▶ ASSIGNMENT: Once the pictures are set aside, output all the records exactly.
::: STUDY MATERIAL :::
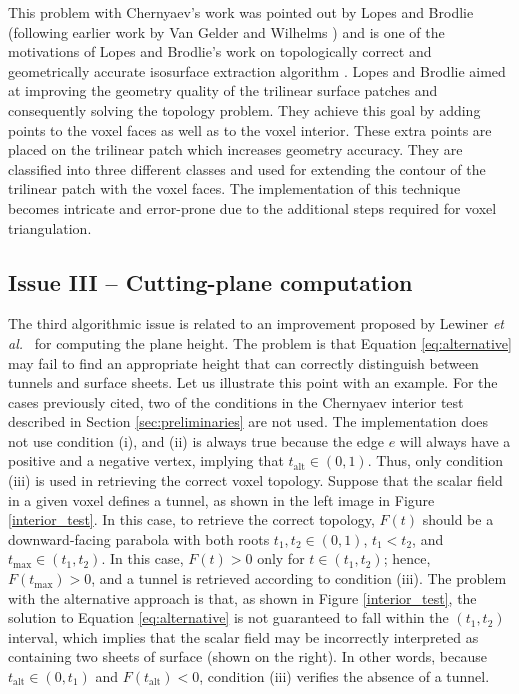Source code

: This problem with Chernyaev's work was pointed out by Lopes and Brodlie \cite{lopes:tvcg:2003} (following earlier work by Van Gelder and Wilhelms \cite{Gelder94topologicalconsiderations}) and is one of the motivations of Lopes and Brodlie's work on topologically correct and geometrically accurate isosurface extraction algorithm \cite{lopes:tvcg:2003}. Lopes and Brodlie aimed at improving the geometry quality of the trilinear surface patches and consequently solving the topology problem. They achieve this goal by adding points to the voxel faces as well as to the voxel interior. These extra points are placed on the trilinear patch which increases geometry accuracy. They are classified into three different classes and used for extending the contour of the trilinear patch with the voxel faces. The implementation of this technique becomes intricate and error-prone due to the additional steps required for voxel triangulation. 


\subsection{Issue III -- Cutting-plane computation}

The third algorithmic issue is related to an \mc{} improvement proposed by Lewiner \emph{et al.}~\cite{Lewiner:2003} for computing the plane height.  
The problem is that Equation \eqref{eq:alternative} may fail to find an appropriate height  that can correctly distinguish between tunnels and surface sheets. Let us illustrate this point with an example. For the cases previously cited, two of the conditions in the Chernyaev interior test described in Section \ref{sec:preliminaries} are not used. The \mc{} implementation does not use condition (i), and (ii) is always true because the edge $e$ will always have a positive and a negative vertex, implying that $t_{\mathrm{alt}} \in (0,1)$. Thus, only condition (iii) is used in retrieving the correct voxel topology. Suppose that the scalar field in a given voxel defines a tunnel, as shown in the left image in Figure \ref{interior_test}. In this case, to retrieve the correct topology, $F(t)$ should be a downward-facing parabola with both roots $t_1, t_2 \in (0,1)$, $t_1 < t_2$, and $t_\mathrm{max} \in (t_1,t_2)$. In this case, $F(t) > 0$ only for $t \in (t_1, t_2)$; hence, $F(t_{\mathrm{max}}) > 0$, and a tunnel is retrieved according to condition (iii). The problem with the alternative approach is that, as shown in Figure \ref{interior_test}, the solution to Equation \eqref{eq:alternative} is not guaranteed to fall within  the $(t_1,t_2)$ interval, which implies that the scalar field may be incorrectly interpreted as containing two sheets of surface (shown on the right). In other words, because $t_{\mathrm{alt}} \in (0,t_1)$ and $F(t_{\mathrm{alt}}) < 0$, condition (iii) verifies the absence of a tunnel.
:::
▶ FINISHED TASK:
Source code

: This problem with Chernyaev's work was pointed out by Lopes and Brodlie \cite{lopes:tvcg:2003} (following earlier work by Van Gelder and Wilhelms \cite{Gelder94topologicalconsiderations}) and is one of the motivations of Lopes and Brodlie's work on topologically correct and geometrically accurate isosurface extraction algorithm \cite{lopes:tvcg:2003}. Lopes and Brodlie aimed at improving the geometry quality of the trilinear surface patches and consequently solving the topology problem. They achieve this goal by adding points to the voxel faces as well as to the voxel interior. These extra points are placed on the trilinear patch which increases geometry accuracy. They are classified into three different classes and used for extending the contour of the trilinear patch with the voxel faces. The implementation of this technique becomes intricate and error-prone due to the additional steps required for voxel triangulation. 


\subsection{Issue III -- Cutting-plane computation}

The third algorithmic issue is related to an \mc{} improvement proposed by Lewiner \emph{et al.}~\cite{Lewiner:2003} for computing the plane height.  
The problem is that Equation \eqref{eq:alternative} may fail to find an appropriate height  that can correctly distinguish between tunnels and surface sheets. Let us illustrate this point with an example. For the cases previously cited, two of the conditions in the Chernyaev interior test described in Section \ref{sec:preliminaries} are not used. The \mc{} implementation does not use condition (i), and (ii) is always true because the edge $e$ will always have a positive and a negative vertex, implying that $t_{\mathrm{alt}} \in (0,1)$. Thus, only condition (iii) is used in retrieving the correct voxel topology. Suppose that the scalar field in a given voxel defines a tunnel, as shown in the left image in Figure \ref{interior_test}. In this case, to retrieve the correct topology, $F(t)$ should be a downward-facing parabola with both roots $t_1, t_2 \in (0,1)$, $t_1 < t_2$, and $t_\mathrm{max} \in (t_1,t_2)$. In this case, $F(t) > 0$ only for $t \in (t_1, t_2)$; hence, $F(t_{\mathrm{max}}) > 0$, and a tunnel is retrieved according to condition (iii). The problem with the alternative approach is that, as shown in Figure \ref{interior_test}, the solution to Equation \eqref{eq:alternative} is not guaranteed to fall within  the $(t_1,t_2)$ interval, which implies that the scalar field may be incorrectly interpreted as containing two sheets of surface (shown on the right). In other words, because $t_{\mathrm{alt}} \in (0,t_1)$ and $F(t_{\mathrm{alt}}) < 0$, condition (iii) verifies the absence of a tunnel.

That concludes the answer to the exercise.